Servicio Amigo del Adolescente

El Servicio Amigo del Adolescente y Rehué  se gestan a partir de la inquietud de diferentes profesionales de diversas áreas que hacen al cuidado integral de la salud del adolescente y su familia.

Se ha observado que las acciones realizadas en el ámbito de la prevención y la asistencia son insuficientes, indicando que el fenómeno del adolescente en riesgo se mantiene en continua evolución.

Desarrollamos nuestra actividad en la llamada Comarca Andina del Paralelo 42º, integrada por los pueblos de: Lago Puelo, El Hoyo, Epuyén, Cholila, El Maitén, Cushamen (ubicados al Noroeste de la Provincia del Chubut) y El Bolsón, Ñorquinco  (ubicados al sur de la Provincia de Río Negro).

Las ciudades más cercanas por su importancia son Bariloche (Río Negro) distante a 130 Km y Esquel (Chubut) a 180 Km. La distancia hasta la Capital Federal es de aproximadamente 1800 km.

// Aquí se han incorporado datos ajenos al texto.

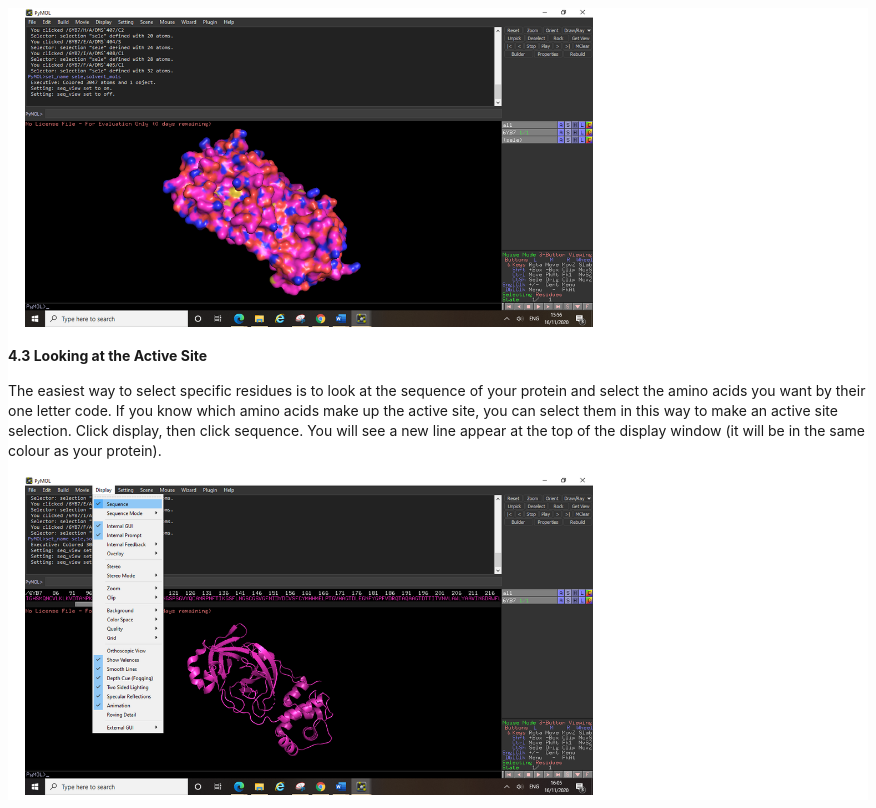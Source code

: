 <img src="media/image17.png" style="width:6.26806in;height:3.32222in" />

**4.3 Looking at the Active Site**

The easiest way to select specific residues is to look at the sequence of your protein and select the amino acids you want by their one letter code. If you know which amino acids make up the active site, you can select them in this way to make an active site selection. Click display, then click sequence. You will see a new line appear at the top of the display window (it will be in the same colour as your protein).

<img src="media/image18.png" style="width:6.26806in;height:3.32353in" />
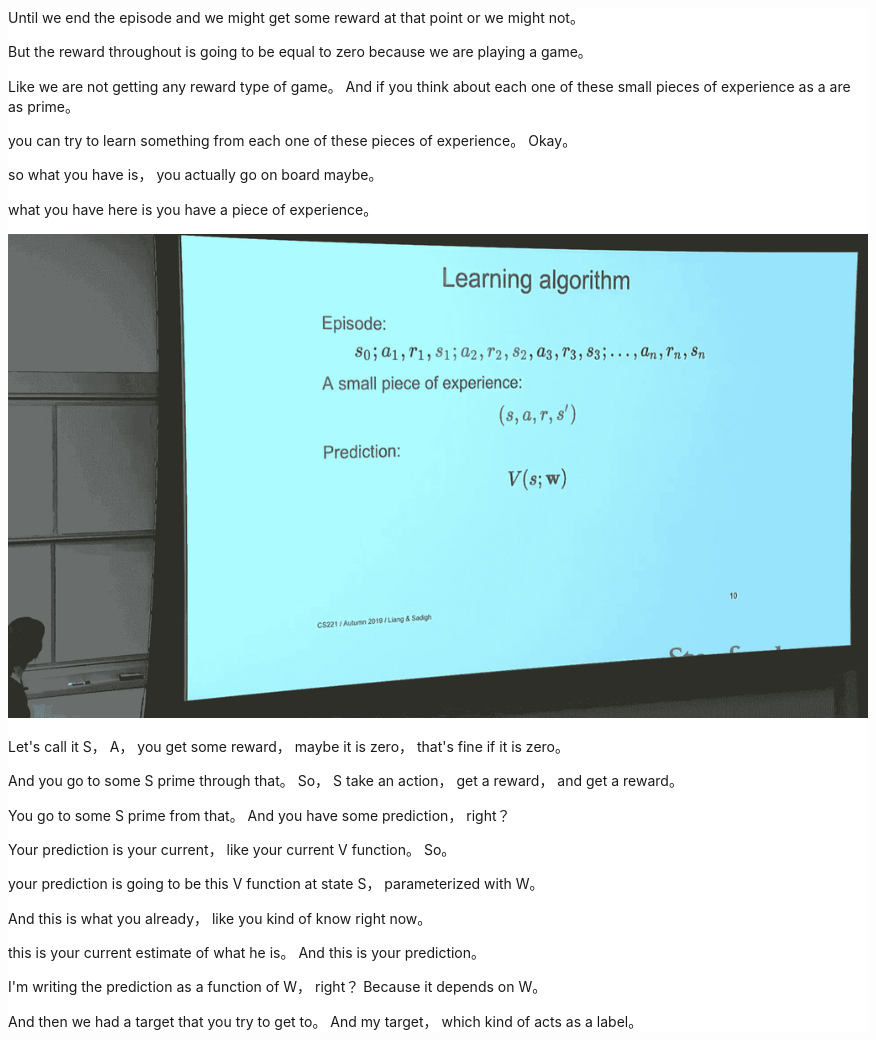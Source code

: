  Until we end the episode and we might get some reward at that point or we might not。

 But the reward throughout is going to be equal to zero because we are playing a game。

 Like we are not getting any reward type of game。 And if you think about each one of these small pieces of experience as a are as prime。

 you can try to learn something from each one of these pieces of experience。 Okay。

 so what you have is， you actually go on board maybe。

 what you have here is you have a piece of experience。



![](img/5c29bb0b5ec67d58488b4843d426695f_20.png)

 Let's call it S， A， you get some reward， maybe it is zero， that's fine if it is zero。

 And you go to some S prime through that。 So， S take an action， get a reward， and get a reward。

 You go to some S prime from that。 And you have some prediction， right？

 Your prediction is your current， like your current V function。 So。

 your prediction is going to be this V function at state S， parameterized with W。

 And this is what you already， like you kind of know right now。

 this is your current estimate of what he is。 And this is your prediction。

 I'm writing the prediction as a function of W， right？ Because it depends on W。

 And then we had a target that you try to get to。 And my target， which kind of acts as a label。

No cuenta con red ferroviaria ni conexión por este medio con el resto del país, como así tampoco cuenta con aeropuerto. No cuenta con estación terminal de micros de larga distancia aunque se puede llegar por este medio desde diferentes puntos del país.

La actividad económica de la comunidad se desarrolla con pequeñas empresas productoras de artesanías o dulces regionales; micro - emprendimientos turísticos y reducidos grupos de agricultores que se autoabastecen. Gran parte de la población es empleada estatal de orden municipal, provincial y nacional.

Los lugares de esparcimiento para adolescentes son la plaza central o las playas de los  Parques  Nacionales y costas de los ríos de la zona, accesibles sólo en la temporada estival. No hay cines, teatros, ni clubes.

Los adolescentes tienen una participación preponderantemente pasiva quedando relegados a los roles  de receptores, expresando insatisfacción con la enseñanza escolar,  su proyecto de vida futuro y posterior inserción laboral en las localidades, especialmente en los grupos más carenciados.

En este contexto, la salud y el desarrollo del adolescente requieren una visión compartida y acciones complementarias de diferentes actores. La visión interdisciplinaria, sin dogmatismos, hacen a la eficacia y efectividad de la tarea por desarrollar, teniendo como objetivo la prevención y asistencia del adolescente y su familia.

Metas 

•     Atención integral e interdisciplinaria. 

•     Visión compartida con los adolescentes (actores, gerenciadores, talleres entre pares).

•     Acciones conjuntas en promoción y prevención con la comunidad. 

•     Trabajo en red ante la detección de problemas.  

Objetivos  

 •     Brindar información y orientación ante el motivo de consulta.

•     Efectuar la detección de enfermedades y comportamientos de riesgo.

•     Realizar diagnóstico y tratamiento, atendiendo a la demanda (derivación oportuna de ser necesario).

•     Promover la salud integral y fomentar la prevención de problemas clínicos, emocionales y sociales.

•     Favorecer la educación y conserjería en el cuidado integral de la salud.

•     Brindar capacitación profesional, sensibilización de equipos, instituciones y actores comunitarios para comprender las necesidades y aportar soluciones, a través de estrategias psicoeducativas.

•     Desarrollar el liderazgo del sector salud en políticas y programas para los jóvenes y advocacy (defensoría de los derechos de los adolescentes).

•     Construir una red social de apoyo en situaciones de crisis.

•     Promover aspectos resilientes en la comunidad.    

Fundamentación

Pensamos al adolescente desde una visión integral, como individuos insertos en un contexto familiar y social en particular.

En estos ámbitos se producen interacciones que retroalimentan y construyen la individualidad del joven (identidad), produciéndose, paralelamente, importantes cambios biológicos (pubertad), que repercuten en la modalidad social de inserción (grupo de pares).    

                                                                                                                                                                                                                                                                                                   Basados en estos conceptos, vemos necesaria la atención de los adolescentes desde los aportes de diferentes disciplinas con sus saberes particulares para un abordaje con mayor eficacia.

Consideramos que el adolescente tiene capacidades y derechos para intervenir en su presente, construir su calidad de vida por lo cual fomentamos su protagonismo.

Nuestros programas de promoción y prevención están basado en la idea de Weinstein (1992) que recomienda que los programas sociales dirigidos a jóvenes en riesgo psicosocial deben explorar estrategias comunicacionales que consideren los modos y fuentes de información que este grupo etario y social posee, enfatizando que la información circule en el nivel local, motivando a los líderes cercanos a estos jóvenes para que su información y opinión pueda influirlos.